Back home, it had always been the same: a cycle of dodging and deflecting. His parents’ sharp words, their constant disappointment, and the cold looks that said more than their half-hearted scoldings ever could. They didn’t have to tell him he wasn’t enough. He’d felt it every time they chose silence over affection, distance over warmth. And Lena, his sister, had tried. She really had. But even her humor and her teasing couldn’t fill the hole their parents had left behind.

He swallowed hard, blinking up at the pale sky visible through the trees. Loneliness wasn’t new—it had followed him for as long as he could remember, like a shadow he couldn’t outrun. That’s why he’d left in the first place, moving to Venlo, telling himself a change of scenery would fix everything. It hadn’t. He’d traded one kind of isolation for another, zoning out during his shifts at the gas station, avoiding eye contact, avoiding people.

Avoiding life.

He let out a hollow laugh, the sound harsh in the quiet. “Guess that’s my thing,” he muttered to no one. “Running away. Never facing anything head-on.” Dorian’s words echoed in his mind, sharp and unyielding: If you can’t face yourself, how do you expect to face what’s out there?
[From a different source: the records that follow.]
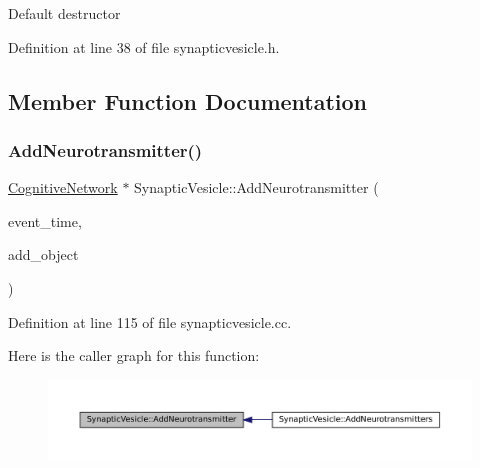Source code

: Default destructor 

Definition at line 38 of file synapticvesicle.\+h.



\subsection{Member Function Documentation}
\mbox{\label{class_synaptic_vesicle_a56d406fdd01f267d868caedb390080ff}} 
\subsubsection{\texorpdfstring{Add\+Neurotransmitter()}{AddNeurotransmitter()}}
{\footnotesize\ttfamily \mbox{\hyperlink{class_cognitive_network}{Cognitive\+Network}} $\ast$ Synaptic\+Vesicle\+::\+Add\+Neurotransmitter (\begin{DoxyParamCaption}\item[{std\+::chrono\+::time\+\_\+point$<$ \mbox{\hyperlink{universe_8h_a0ef8d951d1ca5ab3cfaf7ab4c7a6fd80}{Clock}} $>$}]{event\+\_\+time,  }\item[{\mbox{\hyperlink{class_cognitive_network}{Cognitive\+Network}} $\ast$}]{add\+\_\+object }\end{DoxyParamCaption})}



Definition at line 115 of file synapticvesicle.\+cc.

Here is the caller graph for this function\+:\nopagebreak
\begin{figure}[H]
\begin{center}
\leavevmode
\includegraphics[width=350pt]{class_synaptic_vesicle_a56d406fdd01f267d868caedb390080ff_icgraph}
\end{center}
\end{figure}
\mbox{\label{class_synaptic_vesicle_ac924e6b7b824066a89136e52f2d5ce80}}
Jimmy tilted his head back against the tree, his breath misting in the cold air. The truth was, he didn’t know how to face himself. He didn’t even know where to start. But the Integration wasn’t giving him a choice. Out here, there was no running, no hiding behind routines or distractions. It was just him, the blade, and the brutal reality of surviving a world that demanded everything he had—and more.

“Fine,” he muttered, gripping the hilt of his katana like it was the only solid thing in his life. “You want me to face it? Let’s see what I’ve got.” The words sounded braver than he felt, but for now, they’d have to be enough.